Space Project Examples

PIPS® Detectors

Mirion custom designed detectors have been used in some of Earth's most fantastic space exploration voyages.

Mars curiosity

Photo-Diodes for Scintillator Read-Out

Features

  • Size: Custom Design
  • Thickness: 200 to 500 µm

Advantages

  • Anti-reflective coating with QE > 80%
  • Low dark current
  • Direct coupling to scintillator
  • Optimization for specific scintillators


Pips special

Image credit: NASA/JPL-Caltech/SwRI

PEPSSI (Pluto Energetic Particle Spectrometer Science Investigation)

The New Horizons spacecraft carries the PEPSSI instrument, a spectrometer designed to detect electrons and ions in the 30 keV – 1 MeV energy range. One of the aims of the PEPSSI team (located at the Johns Hopkins University Applied Physics Laboratory) is to study the interaction between the Pluto system and the solar wind by detecting neutral particles from Pluto’s atmosphere that are ionized by the Sun’s light and then picked up and accelerated by the electromagnetic field of the ~1.5 million km/hour solar wind. A total of 54 Mirion detectors are flying on three different missions!

Pips peppsi

Image credit: http://pluto.jhuapl.edu/Multimedia/Images/

CASSINI

Launched in on Oct. 15, 1997, Cassini's mission to explore Saturn ended on Sept. 15, 2017 with a deliberate plunge into Saturn's atmosphere. The spacecraft collected and transmitted data until the very last seconds of the mission.

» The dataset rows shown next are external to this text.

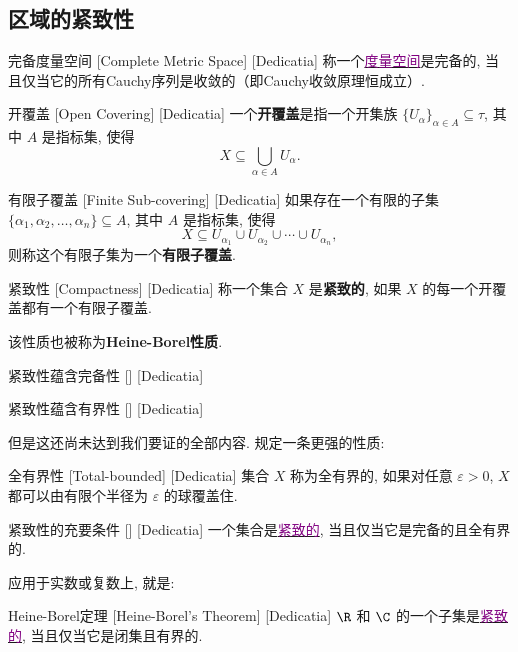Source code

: \documentclass[UTF8]{ctexart}
\newcommand{\hyperrefc}[2]{\hyperref[#1]{\textcolor{purple}{#2}}}
\begin{document}
\subsection{区域的紧致性}
\begin{dfn}
    [UUID]
    {完备度量空间}
    [Complete Metric Space]
    [Dedicatia]
    称一个\hyperrefc{dfn:MetricSpace}{度量空间}是完备的, 当且仅当它的所有Cauchy序列是收敛的（即Cauchy收敛原理恒成立）. 
\end{dfn}
\begin{dfn}
    [UUID]
    {开覆盖}
    [Open Covering]
    [Dedicatia]
    一个\textbf{开覆盖}是指一个开集族 \( \{U_\alpha\}_{\alpha \in A} \subseteq \tau \), 其中 \( A \) 是指标集, 使得
    \[X \subseteq \bigcup_{\alpha \in A} U_\alpha.\]
\end{dfn}
\begin{dfn}
    [UUID]
    {有限子覆盖}
    [Finite Sub-covering]
    [Dedicatia]
    如果存在一个有限的子集 \( \{\alpha_1, \alpha_2, \ldots, \alpha_n\} \subseteq A \), 其中 \( A \) 是指标集, 使得
    \[X \subseteq U_{\alpha_1} \cup U_{\alpha_2} \cup \cdots \cup U_{\alpha_n},\]
    则称这个有限子集为一个\textbf{有限子覆盖}. 
\end{dfn}
\begin{dfn}
    [Compactness]
    {紧致性}
    [Compactness]
    [Dedicatia]
    称一个集合 \( X \) 是\textbf{紧致的}, 如果 \(X\) 的每一个开覆盖都有一个有限子覆盖.
\end{dfn}
该性质也被称为\textbf{Heine-Borel性质}. 
\begin{thm}
    [UUID]
    {紧致性蕴含完备性}
    []
    [Dedicatia]
\end{thm}
\begin{thm}
    [UUID]
    {紧致性蕴含有界性}
    []
    [Dedicatia]
\end{thm}
但是这还尚未达到我们要证的全部内容. 规定一条更强的性质: 
\begin{dfn}
    [UUID]
    {全有界性}
    [Total-bounded]
    [Dedicatia]
    集合 \( X \) 称为全有界的, 如果对任意 \( \varepsilon>0 \),  \( X \) 都可以由有限个半径为 \( \varepsilon \) 的球覆盖住. 
\end{dfn}
\begin{thm}
    [UUID]
    {紧致性的充要条件}
    []
    [Dedicatia]
    一个集合是\hyperrefc{dfn:Compactness}{紧致的}, 当且仅当它是完备的且全有界的. 
\end{thm}
应用于实数或复数上, 就是:
\begin{xmp}
    [UUID]
    {Heine-Borel定理}
    [Heine-Borel's Theorem]
    [Dedicatia]
     \( \R \) 和 \( \C \) 的一个子集是\hyperrefc{dfn:Compactness}{紧致的}, 当且仅当它是闭集且有界的. 
\end{xmp}
\end{document}
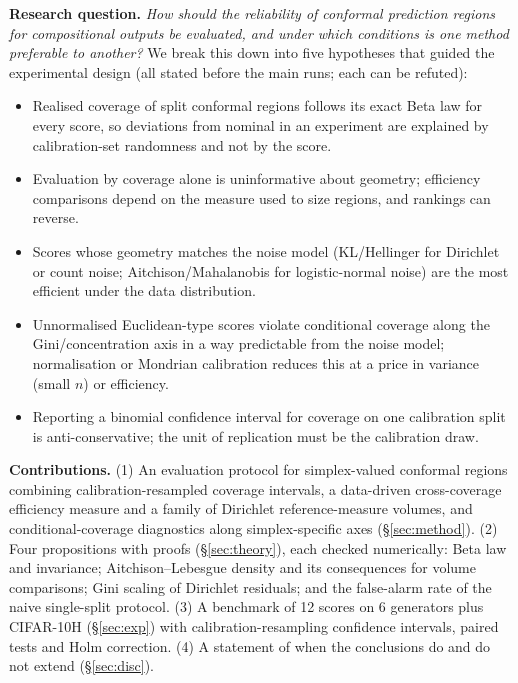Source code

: \documentclass{article}
\begin{document}
\textbf{Research question.} \emph{How should the reliability of conformal prediction regions for compositional outputs be evaluated, and under which conditions is one method preferable to another?} We break this down into five hypotheses that guided the experimental design (all stated before the main runs; each can be refuted):
\begin{itemize}
\item[\textbf{H1}] Realised coverage of split conformal regions follows its exact Beta law for every score, so deviations from nominal in an experiment are explained by calibration-set randomness and not by the score.
\item[\textbf{H2}] Evaluation by coverage alone is uninformative about geometry; efficiency comparisons depend on the measure used to size regions, and rankings can reverse.
\item[\textbf{H3}] Scores whose geometry matches the noise model (KL/Hellinger for Dirichlet or count noise; Aitchison/Mahalanobis for logistic-normal noise) are the most efficient under the data distribution.
\item[\textbf{H4}] Unnormalised Euclidean-type scores violate conditional coverage along the Gini/concentration axis in a way predictable from the noise model; normalisation or Mondrian calibration reduces this at a price in variance (small $n$) or efficiency.
\item[\textbf{H5}] Reporting a binomial confidence interval for coverage on one calibration split is anti-conservative; the unit of replication must be the calibration draw.
\end{itemize}
\textbf{Contributions.} (1) An evaluation protocol for simplex-valued conformal regions combining calibration-resampled coverage intervals, a data-driven cross-coverage efficiency measure and a family of Dirichlet reference-measure volumes, and conditional-coverage diagnostics along simplex-specific axes (\S\ref{sec:method}). (2) Four propositions with proofs (\S\ref{sec:theory}), each checked numerically: Beta law and invariance; Aitchison--Lebesgue density and its consequences for volume comparisons; Gini scaling of Dirichlet residuals; and the false-alarm rate of the naive single-split protocol. (3) A benchmark of 12 scores on 6 generators plus CIFAR-10H (\S\ref{sec:exp}) with calibration-resampling confidence intervals, paired tests and Holm correction. (4) A statement of when the conclusions do and do not extend (\S\ref{sec:disc}).
\end{document}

Mirion Technologies supplied the custom design PIPS detectors integrated in the MIMI LEMMS and CHEMS sensors. They detected energetic charged particles (protons, electrons, ions) in the excited gas, or plasma, around Saturn.

  • The Low-Energy Magnetospheric Measurement System, known as LEMMS, measured the number of electrons, protons and ions that struck its detectors, as well as how fast they were traveling and what directions they were coming from.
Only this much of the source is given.